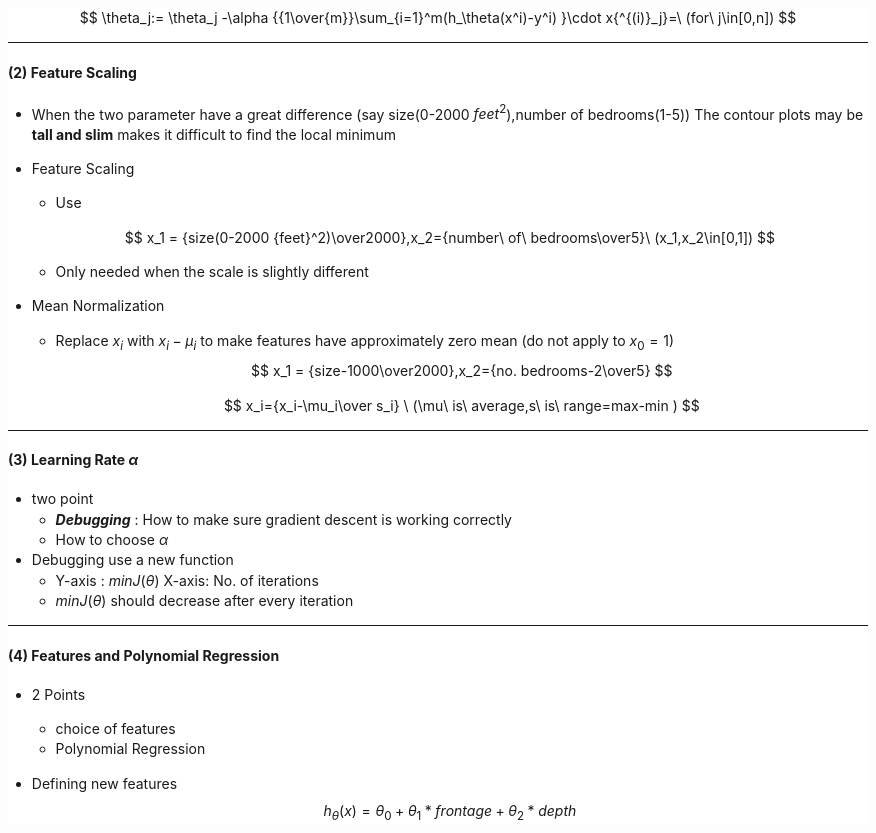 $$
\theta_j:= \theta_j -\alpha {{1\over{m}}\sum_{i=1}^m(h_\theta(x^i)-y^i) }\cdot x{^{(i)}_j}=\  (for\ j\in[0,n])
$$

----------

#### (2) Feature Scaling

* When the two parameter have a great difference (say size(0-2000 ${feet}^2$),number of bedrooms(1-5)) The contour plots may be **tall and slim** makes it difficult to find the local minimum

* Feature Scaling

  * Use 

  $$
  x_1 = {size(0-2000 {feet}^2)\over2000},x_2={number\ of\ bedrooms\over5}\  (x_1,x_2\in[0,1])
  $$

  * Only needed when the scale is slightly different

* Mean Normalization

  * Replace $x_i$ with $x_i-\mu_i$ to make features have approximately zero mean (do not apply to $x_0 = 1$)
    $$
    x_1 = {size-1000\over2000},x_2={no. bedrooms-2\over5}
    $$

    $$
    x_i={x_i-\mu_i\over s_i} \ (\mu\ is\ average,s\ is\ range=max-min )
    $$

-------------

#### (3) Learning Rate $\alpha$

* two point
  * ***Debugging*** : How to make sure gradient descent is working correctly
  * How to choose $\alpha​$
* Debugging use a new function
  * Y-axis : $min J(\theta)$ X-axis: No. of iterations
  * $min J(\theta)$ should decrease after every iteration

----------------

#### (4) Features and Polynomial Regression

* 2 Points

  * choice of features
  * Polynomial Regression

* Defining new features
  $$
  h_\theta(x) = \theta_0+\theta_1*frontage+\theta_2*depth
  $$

● ● ● ● ● ● ●

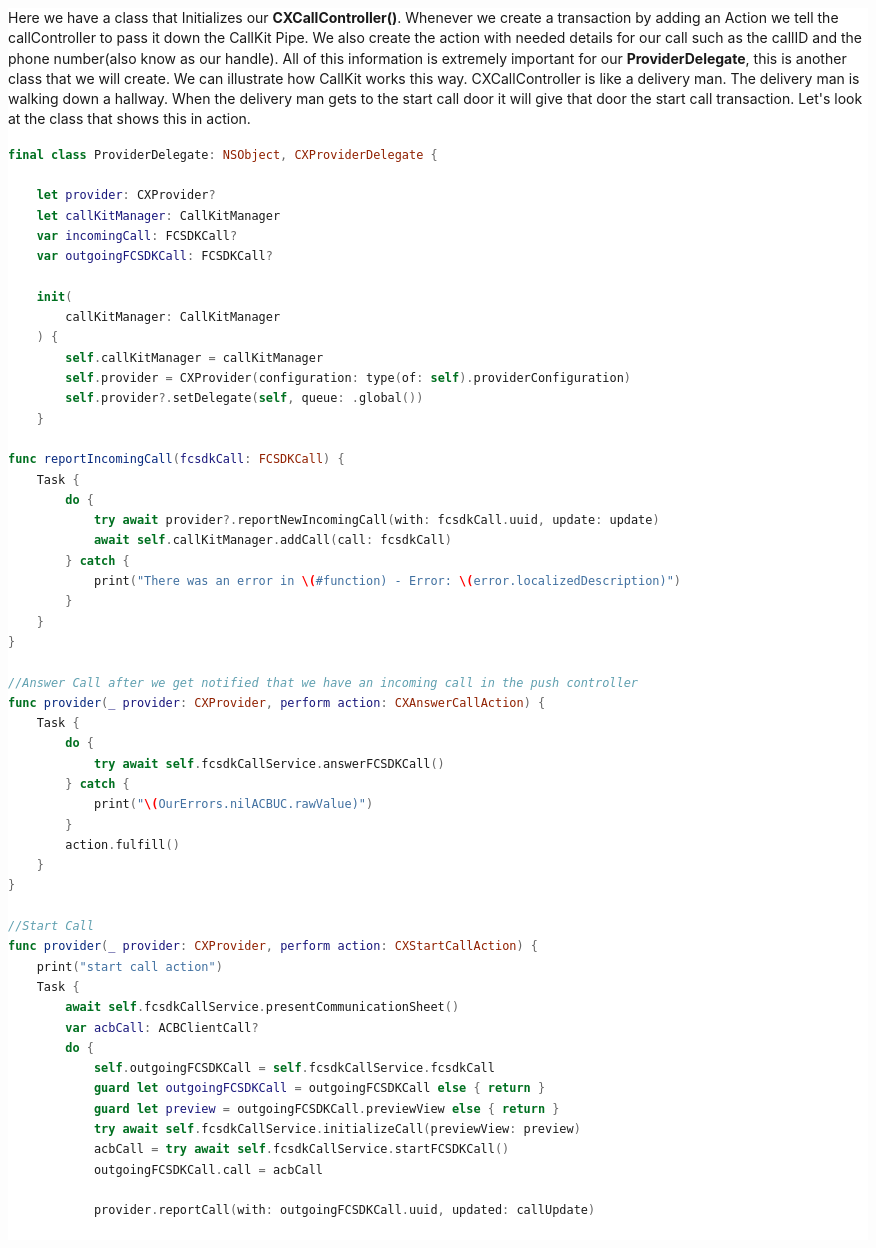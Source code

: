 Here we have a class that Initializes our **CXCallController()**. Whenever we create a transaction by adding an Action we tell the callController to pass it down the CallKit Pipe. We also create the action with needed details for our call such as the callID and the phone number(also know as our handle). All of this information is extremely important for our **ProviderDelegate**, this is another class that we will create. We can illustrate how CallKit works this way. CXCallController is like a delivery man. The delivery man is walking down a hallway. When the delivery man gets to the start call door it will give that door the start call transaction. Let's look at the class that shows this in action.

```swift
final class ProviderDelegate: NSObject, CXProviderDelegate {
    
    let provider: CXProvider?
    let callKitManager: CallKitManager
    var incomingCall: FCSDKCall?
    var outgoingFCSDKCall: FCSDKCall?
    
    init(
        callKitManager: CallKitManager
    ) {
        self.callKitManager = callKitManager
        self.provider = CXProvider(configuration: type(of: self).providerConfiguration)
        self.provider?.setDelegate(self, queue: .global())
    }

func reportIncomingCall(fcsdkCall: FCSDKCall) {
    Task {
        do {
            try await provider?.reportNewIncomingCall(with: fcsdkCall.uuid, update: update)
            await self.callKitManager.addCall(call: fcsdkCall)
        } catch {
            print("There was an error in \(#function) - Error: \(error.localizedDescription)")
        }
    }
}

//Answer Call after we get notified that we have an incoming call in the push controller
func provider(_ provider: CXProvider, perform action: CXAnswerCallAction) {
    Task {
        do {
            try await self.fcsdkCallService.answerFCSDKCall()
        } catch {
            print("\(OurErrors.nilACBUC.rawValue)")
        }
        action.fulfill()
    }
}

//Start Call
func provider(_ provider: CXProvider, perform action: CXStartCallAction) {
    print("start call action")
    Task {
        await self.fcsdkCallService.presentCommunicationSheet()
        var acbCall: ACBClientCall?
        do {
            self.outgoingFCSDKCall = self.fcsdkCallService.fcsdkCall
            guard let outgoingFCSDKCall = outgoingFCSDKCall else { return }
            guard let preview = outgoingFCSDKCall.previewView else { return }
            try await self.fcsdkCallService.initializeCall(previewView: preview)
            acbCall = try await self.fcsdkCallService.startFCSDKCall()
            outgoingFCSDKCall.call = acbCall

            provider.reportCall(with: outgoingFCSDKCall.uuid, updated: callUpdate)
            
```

● ● ● ● ● ● ●

Pick out every line above that contains the word "fcsdkCallService" and copy it.

→ Result of this exercise:
            try await self.fcsdkCallService.answerFCSDKCall()
        await self.fcsdkCallService.presentCommunicationSheet()
            self.outgoingFCSDKCall = self.fcsdkCallService.fcsdkCall
            try await self.fcsdkCallService.initializeCall(previewView: preview)
            acbCall = try await self.fcsdkCallService.startFCSDKCall()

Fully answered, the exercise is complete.